Instructions

Homework is optional, but we recommend it so you can get the most out of this course.

## you can add more, or change...these are suggestions
library(tidyverse)
library(readr)
library(dplyr)
library(ggplot2)
library(tidyr)

Problem Set

1. Create the following two objects.

  1. Make an object “bday”. Assign it your birthday in day-month format (1-Jan).
  2. Make another object “name”. Assign it your name. Make sure to use quotation marks for anything with text!
bday <- "19-Feb"
name <- "Bruce Wayne"

2. Make an object “me” that is “bday” and “name” combined.

me <- c(bday, name)

3. Determine the data class for “me”.

class(me)
## [1] "character"
# The class for "me" is "character"

4. If I want to do me / 2 I get the following error: Error in me/2 : non-numeric argument to binary operator. Why? Write your answer as a comment inside the R chunk below.

# R cannot perform math functions on character data classes (types).

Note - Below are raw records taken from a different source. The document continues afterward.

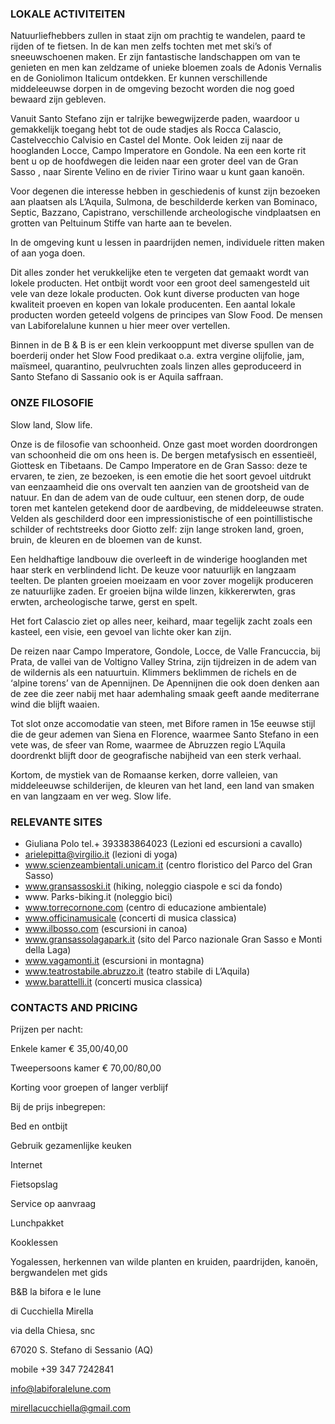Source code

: ### LOKALE ACTIVITEITEN

Natuurliefhebbers zullen in staat zijn om prachtig te wandelen, paard te rijden of te fietsen. In de kan men zelfs tochten met met ski’s of sneeuwschoenen maken. Er zijn fantastische landschappen om van te genieten en men kan zeldzame of unieke bloemen zoals de Adonis Vernalis en de Goniolimon Italicum ontdekken. Er kunnen verschillende middeleeuwse dorpen in de omgeving bezocht worden die nog goed bewaard zijn gebleven.

Vanuit Santo Stefano zijn er talrijke bewegwijzerde paden, waardoor u gemakkelijk toegang hebt tot de oude stadjes als Rocca Calascio, Castelvecchio Calvisio en Castel del Monte. Ook leiden zij naar de hooglanden Locce, Campo Imperatore en Gondole. Na een een korte rit bent u op de hoofdwegen die leiden naar een groter deel van de Gran Sasso , naar Sirente Velino en de rivier Tirino waar u kunt gaan kanoën.

Voor degenen die interesse hebben in geschiedenis of kunst zijn bezoeken aan plaatsen als L’Aquila, Sulmona, de beschilderde kerken van Bominaco, Septic, Bazzano, Capistrano, verschillende archeologische vindplaatsen en grotten van Peltuinum Stiffe van harte aan te bevelen.

In de omgeving kunt u lessen in paardrijden nemen, individuele ritten maken of aan yoga doen.

Dit alles zonder het verukkelijke eten te vergeten dat gemaakt wordt van lokele producten. Het ontbijt wordt voor een groot deel samengesteld uit vele van deze lokale producten. Ook kunt diverse producten van hoge kwaliteit proeven en kopen van lokale producenten. Een aantal lokale producten worden geteeld volgens de principes van Slow Food. De mensen van Labiforelalune kunnen u hier meer over vertellen.

Binnen in de B & B is er een klein verkooppunt met diverse spullen van de boerderij onder het Slow Food predikaat o.a. extra vergine olijfolie, jam, maïsmeel, quarantino, peulvruchten zoals linzen alles geproduceerd in Santo Stefano di Sassanio ook is er Aquila saffraan.


### ONZE FILOSOFIE

Slow land, Slow life.

Onze is de filosofie van schoonheid. Onze gast moet worden doordrongen van schoonheid die om ons heen is. De bergen metafysisch en essentieël, Giottesk en Tibetaans. De Campo Imperatore en de Gran Sasso: deze te ervaren, te zien, ze bezoeken, is een emotie die het soort gevoel uitdrukt van eenzaamheid die ons overvalt ten aanzien van de grootsheid van de natuur. En dan de adem van de oude cultuur, een stenen dorp, de oude toren met kantelen getekend door de aardbeving, de middeleeuwse straten. Velden als geschilderd door een impressionistische of een pointillistische schilder of rechtstreeks door Giotto zelf: zijn lange stroken land, groen, bruin, de kleuren en de bloemen van de kunst.

Een heldhaftige landbouw die overleeft in de winderige hooglanden met haar sterk en verblindend licht. De keuze voor natuurlijk en langzaam teelten. De planten groeien moeizaam en voor zover mogelijk produceren ze natuurlijke zaden. Er groeien bijna wilde linzen, kikkererwten, gras erwten, archeologische tarwe, gerst en spelt.

Het fort Calascio ziet op alles neer, keihard, maar tegelijk zacht zoals een kasteel, een visie, een gevoel van lichte oker kan zijn.

De reizen naar Campo Imperatore, Gondole,  Locce, de Valle Francuccia, bij Prata, de vallei van de Voltigno Valley Strina, zijn tijdreizen in de adem van de wildernis als een natuurtuin. Klimmers beklimmen de richels en de ‘alpine torens’ van de Apennijnen. De Apennijnen die ook doen denken aan de zee die zeer nabij met haar ademhaling smaak geeft aande mediterrane wind die blijft waaien.

Tot slot onze accomodatie van steen, met Bifore ramen in 15e eeuwse stijl die de geur ademen van Siena en Florence, waarmee Santo Stefano in een vete was, de sfeer van Rome, waarmee de Abruzzen regio L’Aquila doordrenkt blijft door de geografische nabijheid van een sterk verhaal.

Kortom, de mystiek van de Romaanse kerken, dorre valleien, van middeleeuwse schilderijen, de kleuren van het land, een land van smaken en van langzaam en ver weg. Slow life.

### RELEVANTE SITES

- Giuliana Polo tel.+ 393383864023 (Lezioni ed escursioni a cavallo)
- arielepitta@virgilio.it (lezioni di yoga)
- www.scienzeambientali.unicam.it (centro floristico del Parco del Gran Sasso)
- www.gransassoski.it (hiking, noleggio ciaspole e sci da fondo)
- www. Parks-biking.it (noleggio bici)
- www.torrecornone.com (centro di educazione ambientale)
- www.officinamusicale (concerti di musica classica)
- www.ilbosso.com (escursioni in canoa)
- www.gransassolagapark.it (sito del Parco nazionale Gran Sasso e Monti della Laga)
- www.vagamonti.it (escursioni in montagna)
- www.teatrostabile.abruzzo.it (teatro stabile di L’Aquila)
- www.barattelli.it (concerti musica classica)


### CONTACTS AND PRICING

Prijzen per nacht:

Enkele kamer € 35,00/40,00

Tweepersoons kamer € 70,00/80,00

Korting voor groepen of langer verblijf

Bij de prijs inbegrepen:

Bed en ontbijt

Gebruik gezamenlijke keuken

Internet

Fietsopslag

Service op aanvraag

Lunchpakket

Kooklessen

Yogalessen, herkennen van wilde planten en kruiden, paardrijden, kanoën, bergwandelen met gids

 

B&B la bifora e le lune

di Cucchiella Mirella

via della Chiesa, snc

67020 S. Stefano di Sessanio (AQ)

mobile +39 347 7242841

info@labiforalelune.com

mirellacucchiella@gmail.com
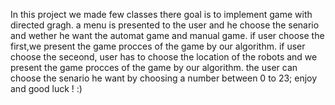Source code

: In this project we made few classes there goal is to implement game with directed gragh.
a menu is presented to the user and he  choose the senario and  wether he want the automat game and manual game.
if user choose the first,we present the game procces of the game by our algorithm.
if user choose the seceond, user has to choose the location of the robots and  we present the game procces of the game by our algorithm.
the user can choose the senario he want by choosing a number between 0 to 23;
enjoy and  good luck ! :)
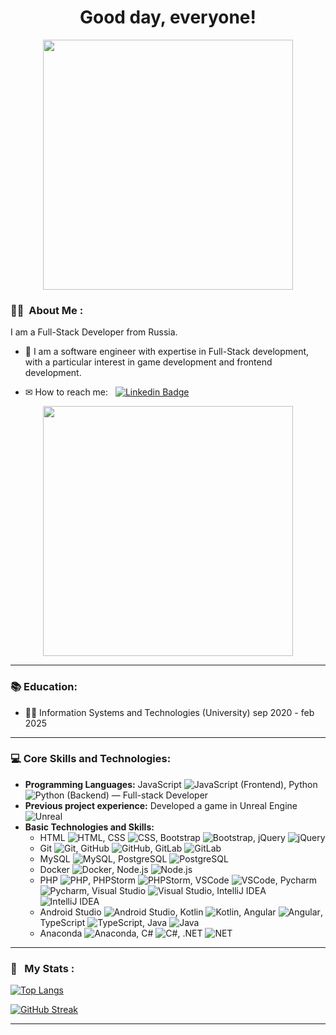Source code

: <h1  align="center">Good day, everyone!</h1>
<p  align="center"><img src="https://media.giphy.com/media/v1.Y2lkPTc5MGI3NjExMXhncWd5bnkyMmtwcjdkeXZwMnBwOXdza3BwYTE3amkxMzM4dTlhcyZlcD12MV9pbnRlcm5hbF9naWZfYnlfaWQmY3Q9Zw/3ogwFGEHrVxusDbDjO/giphy.gif"  width=400"></p>
 
### :man_technologist: &nbsp;About Me :

I am a Full-Stack Developer from Russia.

- 🔭 I am a software engineer with expertise in Full-Stack development, with a particular interest in game development and frontend development.

- ✉︎ How to reach me: &nbsp; [![Linkedin Badge](https://img.shields.io/badge/-dimonah-blue?style=flat&logo=Linkedin&logoColor=white)](https://www.linkedin.com/in/dimonah)

<p  align="center"><img  src="https://media.giphy.com/media/v1.Y2lkPTc5MGI3NjExaDh1OGIzcmFveTRzeGNvdTE5bmhxdm95YnUzaHE3dmVuYzJvanIzayZlcD12MV9pbnRlcm5hbF9naWZfYnlfaWQmY3Q9Zw/1GEATImIxEXVR79Dhk/giphy.gif"  width="400"/></p>

---

### 📚 Education:

- 👨‍🎓 Information Systems and Technologies (University) sep 2020 - feb 2025

---

### 💻 Core Skills and Technologies:
- **Programming Languages:** JavaScript ![JavaScript](https://skillicons.dev/icons?i=js) (Frontend), Python ![Python](https://skillicons.dev/icons?i=py) (Backend) — Full-stack Developer
- **Previous project experience:** Developed a game in Unreal Engine ![Unreal](https://skillicons.dev/icons?i=unreal)
- **Basic Technologies and Skills:**
  - HTML ![HTML](https://skillicons.dev/icons?i=html), CSS ![CSS](https://skillicons.dev/icons?i=css), Bootstrap ![Bootstrap](https://skillicons.dev/icons?i=bootstrap), jQuery ![jQuery](https://skillicons.dev/icons?i=jquery)
  - Git ![Git](https://skillicons.dev/icons?i=git), GitHub ![GitHub](https://skillicons.dev/icons?i=github), GitLab ![GitLab](https://skillicons.dev/icons?i=gitlab)
  - MySQL ![MySQL](https://skillicons.dev/icons?i=mysql), PostgreSQL ![PostgreSQL](https://skillicons.dev/icons?i=postgres)
  - Docker ![Docker](https://skillicons.dev/icons?i=docker), Node.js ![Node.js](https://skillicons.dev/icons?i=nodejs)
  - PHP ![PHP](https://skillicons.dev/icons?i=php), PHPStorm ![PHPStorm](https://skillicons.dev/icons?i=phpstorm), VSCode ![VSCode](https://skillicons.dev/icons?i=vscode), Pycharm ![Pycharm](https://skillicons.dev/icons?i=pycharm), Visual Studio ![Visual Studio](https://skillicons.dev/icons?i=visualstudio), IntelliJ IDEA ![IntelliJ IDEA](https://skillicons.dev/icons?i=idea)
  - Android Studio ![Android Studio](https://skillicons.dev/icons?i=androidstudio), Kotlin ![Kotlin](https://skillicons.dev/icons?i=kotlin), Angular ![Angular](https://skillicons.dev/icons?i=angular), TypeScript ![TypeScript](https://skillicons.dev/icons?i=ts), Java ![Java](https://skillicons.dev/icons?i=java)
  - Anaconda ![Anaconda](https://skillicons.dev/icons?i=anaconda), C# ![C#](https://skillicons.dev/icons?i=cs), .NET ![NET](https://skillicons.dev/icons?i=net)

---

### 🚀 &nbsp; My Stats :

[![Top Langs](https://github-readme-stats.vercel.app/api/top-langs/?username=nuafirytiasewo&layout=compact&theme=vision-friendly-dark)](https://github.com/anuraghazra/github-readme-stats)

[![GitHub Streak](http://github-readme-streak-stats.herokuapp.com?user=nuafirytiasewo&theme=dark&background=000000)](https://git.io/streak-stats)

---

  


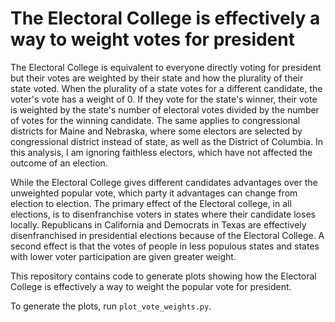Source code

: The Electoral College is effectively a way to weight votes for president
========================================================================

The Electoral College is equivalent to everyone directly voting for president
but their votes are weighted by their state and how the plurality of their
state voted. When the plurality of a state votes for a different candidate,
the voter's vote has a weight of 0. If they vote for the state's winner,
their vote is weighted by the state's number of electoral votes divided by
the number of votes for the winning candidate. The same applies to congressional
districts for Maine and Nebraska, where some electors are selected by
congressional district instead of state, as well as the District of Columbia.
In this analysis, I am ignoring faithless electors, which have not affected
the outcome of an election.

While the Electoral College gives different candidates advantages over
the unweighted popular vote, which party it advantages can change from election
to election. The primary effect of the Electoral college, in all elections,
is to disenfranchise voters in states where their candidate loses locally.
Republicans in California and Democrats in Texas are effectively disenfranchised
in presidential elections because of the Electoral College. A second effect is
that the votes of people in less populous states and states with lower voter
participation are given greater weight. 

This repository contains code to generate plots showing how the Electoral
College is effectively a way to weight the popular vote for president.

To generate the plots, run `plot_vote_weights.py`.
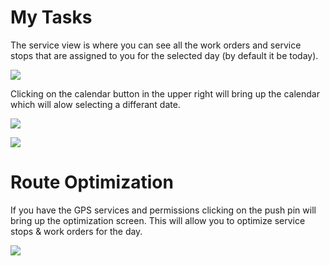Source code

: # My Tasks

The service view is where you can see all the work orders and service stops that are assigned to you for the selected day (by default it be today).

![](https://wiselibrary.blob.core.windows.net/docs/Mobile/ServiceView.png)

Clicking on the calendar button in the upper right will bring up the calendar which will alow selecting a differant date.

![](https://wiselibrary.blob.core.windows.net/docs/Mobile/CalendarButton.png)

![](https://wiselibrary.blob.core.windows.net/docs/Mobile/Calendar.png)

# Route Optimization

If you have the GPS services and permissions clicking on the push pin will bring up the optimization screen. This will allow you to optimize service stops & work orders for the day.

![](https://wiselibrary.blob.core.windows.net/docs/Mobile/LocationIcon.png)




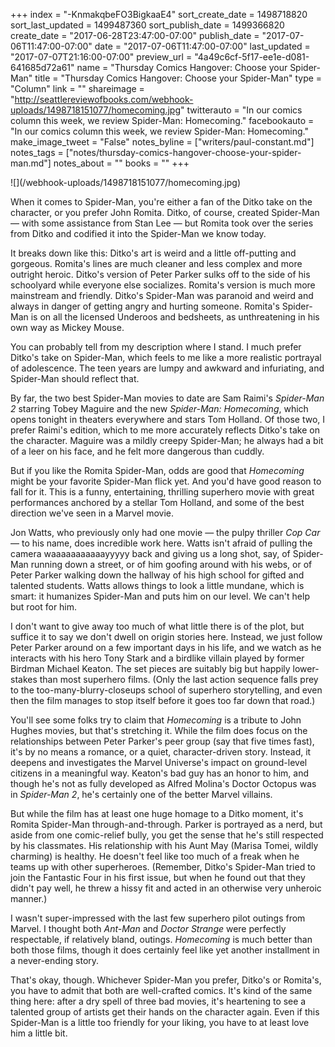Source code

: +++
index = "-KnmakqbeFO3BigkaaE4"
sort_create_date = 1498718820
sort_last_updated = 1499487360
sort_publish_date = 1499366820
create_date = "2017-06-28T23:47:00-07:00"
publish_date = "2017-07-06T11:47:00-07:00"
date = "2017-07-06T11:47:00-07:00"
last_updated = "2017-07-07T21:16:00-07:00"
preview_url = "4a49c6cf-5f17-ee1e-d081-641685d72a61"
name = "Thursday Comics Hangover: Choose your Spider-Man"
title = "Thursday Comics Hangover: Choose your Spider-Man"
type = "Column"
link = ""
shareimage = "http://seattlereviewofbooks.com/webhook-uploads/1498718151077/homecoming.jpg"
twitterauto = "In our comics column this week, we review Spider-Man: Homecoming."
facebookauto = "In our comics column this week, we review Spider-Man: Homecoming."
make_image_tweet = "False"
notes_byline = ["writers/paul-constant.md"]
notes_tags = ["notes/thursday-comics-hangover-choose-your-spider-man.md"]
notes_about = ""
books = ""
+++
<p class="image">![](/webhook-uploads/1498718151077/homecoming.jpg)<p>

When it comes to Spider-Man, you're either a fan of the Ditko take on the character, or you prefer John Romita. Ditko, of course, created Spider-Man — with some assistance from Stan Lee — but Romita took over the series from Ditko and codified it into the Spider-Man we know today.

It breaks down like this: Ditko's art is weird and a little off-putting and gorgeous. Romita's lines are much cleaner and less complex and more outright heroic. Ditko's version of Peter Parker sulks off to the side of his schoolyard while everyone else socializes. Romita's version is much more mainstream and friendly. Ditko's Spider-Man was paranoid and weird and always in danger of getting angry and hurting someone. Romita's Spider-Man is on all the licensed Underoos and bedsheets, as unthreatening in his own way as Mickey Mouse.

You can probably tell from my description where I stand. I much prefer Ditko's take on Spider-Man, which feels to me like a more realistic portrayal of adolescence. The teen years are lumpy and awkward and infuriating, and Spider-Man should reflect that.

By far, the two best Spider-Man movies to date are Sam Raimi's *Spider-Man 2* starring Tobey Maguire and the new *Spider-Man: Homecoming*, which opens tonight in theaters everywhere and stars Tom Holland. Of those two, I prefer Raimi's edition, which to me more accurately reflects Ditko's take on the character. Maguire was a mildly creepy Spider-Man; he always had a bit of a leer on his face, and he felt more dangerous than cuddly.

But if you like the Romita Spider-Man, odds are good that *Homecoming* might be your favorite Spider-Man flick yet. And you'd have good reason to fall for it. This is a funny, entertaining, thrilling superhero movie with great performances anchored by a stellar Tom Holland, and some of the best direction we've seen in a Marvel movie.

Jon Watts, who previously only had one movie — the pulpy thriller *Cop Car* — to his name, does incredible work here. Watts isn't afraid of pulling the camera waaaaaaaaaaayyyyy back and giving us a long shot, say, of Spider-Man running down a street, or of him goofing around with his webs, or of Peter Parker walking down the hallway of his high school for gifted and talented students. Watts allows things to look a little mundane, which is smart: it humanizes Spider-Man and puts him on our level. We can't help but root for him.

I don't want to give away too much of what little there is of the plot, but suffice it to say we don't dwell on origin stories here. Instead, we just follow Peter Parker around on a few important days in his life, and we watch as he interacts with his hero Tony Stark and a birdlike villain played by former Birdman Michael Keaton. The set pieces are suitably big but happily lower-stakes than most superhero films. (Only the last action sequence falls prey to the too-many-blurry-closeups school of superhero storytelling, and even then the film manages to stop itself before it goes too far down that road.)

You'll see some folks try to claim that *Homecoming* is a tribute to John Hughes movies, but that's stretching it. While the film does focus on the relationships between Peter Parker's peer group (say that five times fast), it's by no means a romance, or a quiet, character-driven story. Instead, it deepens and investigates the Marvel Universe's impact on ground-level citizens in a meaningful way. Keaton's bad guy has an honor to him, and though he's not as fully developed as Alfred Molina's Doctor Octopus was in *Spider-Man 2*, he's certainly one of the better Marvel villains.

But while the film has at least one huge homage to a Ditko moment, it's Romita Spider-Man through-and-through. Parker is portrayed as a nerd, but aside from one comic-relief bully, you get the sense that he's still respected by his classmates. His relationship with his Aunt May (Marisa Tomei, wildly charming) is healthy. He doesn't feel like too much of a freak when he teams up with other superheroes. (Remember, Ditko's Spider-Man tried to join the Fantastic Four in his first issue, but when he found out that they didn't pay well, he threw a hissy fit and acted in an otherwise very unheroic manner.)

I wasn't super-impressed with the last few superhero pilot outings from Marvel. I thought both *Ant-Man* and *Doctor Strange* were perfectly respectable, if relatively bland, outings. *Homecoming* is much better than both those films, though it does certainly feel like yet another installment in a never-ending story. 

That's okay, though. Whichever Spider-Man you prefer, Ditko's or Romita's, you have to admit that both are well-crafted comics. It's kind of the same thing here: after a dry spell of three bad movies, it's heartening to see a talented group of artists get their hands on the character again. Even if this Spider-Man is a little too friendly for your liking, you have to at least love him a little bit.
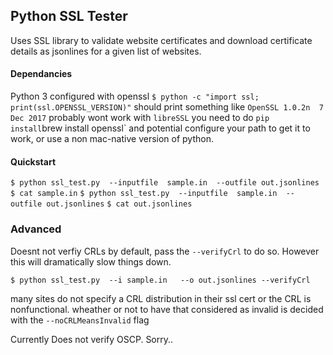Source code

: ## Python SSL Tester 

Uses SSL library to validate website certificates and download certificate details as jsonlines for a given list of websites.

#### Dependancies 
Python 3 configured with openssl
`$ python -c "import ssl; print(ssl.OPENSSL_VERSION)"` should print something like `OpenSSL 1.0.2n  7 Dec 2017` probably wont work with `libreSSL`
you need to do `pip install`brew install openssl` and potential configure your path to get it to work, or use a non mac-native version of python. 

#### Quickstart
`$ python ssl_test.py  --inputfile  sample.in  --outfile out.jsonlines`
`$ cat sample.in`
`$ python ssl_test.py  --inputfile  sample.in  --outfile out.jsonlines`
`$ cat out.jsonlines`

### Advanced
Doesnt not verfiy CRLs by default, pass the  `--verifyCrl` to do so. However this will dramatically slow things down.

`$ python ssl_test.py  --i sample.in   --o out.jsonlines --verifyCrl `

many sites do not specify a CRL distribution in their ssl cert or the CRL is nonfunctional. wheather or not to have that considered as invalid is decided with the `--noCRLMeansInvalid` flag

Currently Does not verify OSCP. Sorry.. 


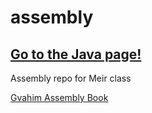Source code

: # assembly

## [Go to the Java page!](/rootatkali/JavaBasics)

 Assembly repo for Meir class
 
 [Gvahim Assembly Book](https://data.cyber.org.il/assembly/assembly_book.pdf)

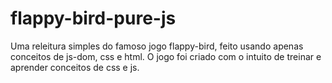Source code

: # flappy-bird-pure-js

Uma releitura simples do famoso jogo flappy-bird,  feito usando apenas conceitos de js-dom, css e html. O jogo foi criado com o intuito de
treinar e aprender conceitos de css e js.
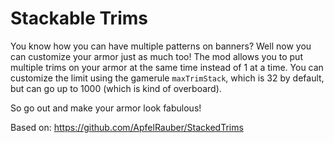 # Stackable Trims

You know how you can have multiple patterns on banners? Well now you can customize your armor just as much too!
The mod allows you to put multiple trims on your armor at the same time instead of 1 at a time. You can customize the limit using the gamerule `maxTrimStack`, which is 32 by default, but can go up to 1000 (which is kind of overboard).

So go out and make your armor look fabulous!

Based on: https://github.com/ApfelRauber/StackedTrims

The following questions involve an outside dataset.

We will be working with a dataset from the “Kaggle” website, which hosts competitions for prediction and machine learning. This particular dataset contains information about temperature measures from the Rover Environmental Monitoring Station (REMS) on Mars. These data are collected by Spain and Finland. More details on this dataset are here: https://www.kaggle.com/datasets/deepcontractor/mars-rover-environmental-monitoring-station/data.

5. Bring the dataset into R. The dataset is located at: https://daseh.org/data/kaggleMars_Dataset.csv. You can use the link, download it, or use whatever method you like for getting the file. Once you get the file, read the dataset in using read_csv() and assign it the name mars.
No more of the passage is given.